__About this task__:
Count every line below that contains "begin", then state the total with no other output.
─── Supplied records
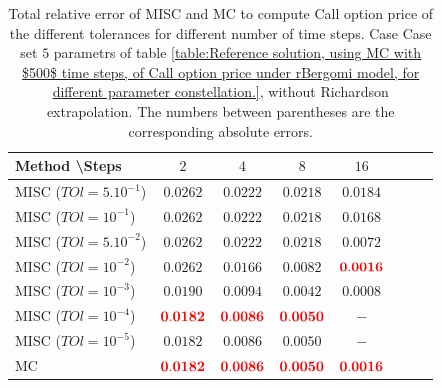\documentclass[11pt]{article}
\begin{document}
\begin{table}[h!]
	\centering
	\begin{tabular}{l*{6}{c}r}
		Method \textbackslash  Steps            & $2$ & $4$ & $8$ & $16$  \\
		\hline
		MISC ($TOl=5.10^{-1}$)  & $\mathbf{0.0262}$ & $\mathbf{0.0222}$ & $\mathbf{ 0.0218}$ & $\mathbf{ 0.0184}$  \\
		MISC ($TOl=10^{-1}$)  &  $\mathbf{0.0262}$ & $\mathbf{0.0222}$& $\mathbf{ 0.0218}$ & $\mathbf{ 0.0168}$   \\
		MISC ($TOl=5.10^{-2}$)  & $\mathbf{0.0262}$ & $\mathbf{0.0222}$ & $\mathbf{ 0.0218}$ & $\mathbf{ 0.0072}$  \\
		MISC ($TOl=10^{-2}$)  &  $\mathbf{0.0262}$ & $\mathbf{0.0166}$& $\mathbf{ 0.0082}$ & $\mathbf{ {\color{red}0.0016}}$  \\
		MISC ($TOl=10^{-3}$)  &  $\mathbf{0.0190}$ & $\mathbf{0.0094}$& $\mathbf{0.0042}$ & $\mathbf{ 0.0008}$  \\
		MISC ($TOl=10^{-4}$)  &  $\mathbf{{\color{red}0.0182}}$ & $\mathbf{{\color{red}0.0086}}$& $\mathbf{{\color{red}0.0050}}$ & $\mathbf{ -}$ \\
			MISC ($TOl=10^{-5}$)  &  $\mathbf{0.0182}$ & $\mathbf{0.0086}$& $\mathbf{0.0050}$ & $\mathbf{ -}$ 
			 \\
		\hline
		MC    & $\mathbf{{\color{red}0.0182}}$  & $\mathbf{ {\color{red}0.0086}}$  & $\mathbf{{\color{red}0.0050}}$ & $\mathbf{ {\color{red}0.0016}}$  \\		
		\hline
	\end{tabular}
	\caption{Total relative error of MISC and MC to compute Call option price of the different tolerances for different number of time steps. Case Case set $5$ parametrs of table \ref{table:Reference solution, using MC with $500$ time steps, of Call option price under rBergomi model, for different parameter constellation.}, without Richardson extrapolation. The numbers between parentheses are the corresponding absolute errors.}
	\label{Total error of MISC and MC to compute Call option price of the different tolerances for different number of time steps. Case set 5, without Richardson extrapolation. The numbers between parentheses are the corresponding absolute errors.}
\end{table}
\end{document}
──────
__Exercise response__:
3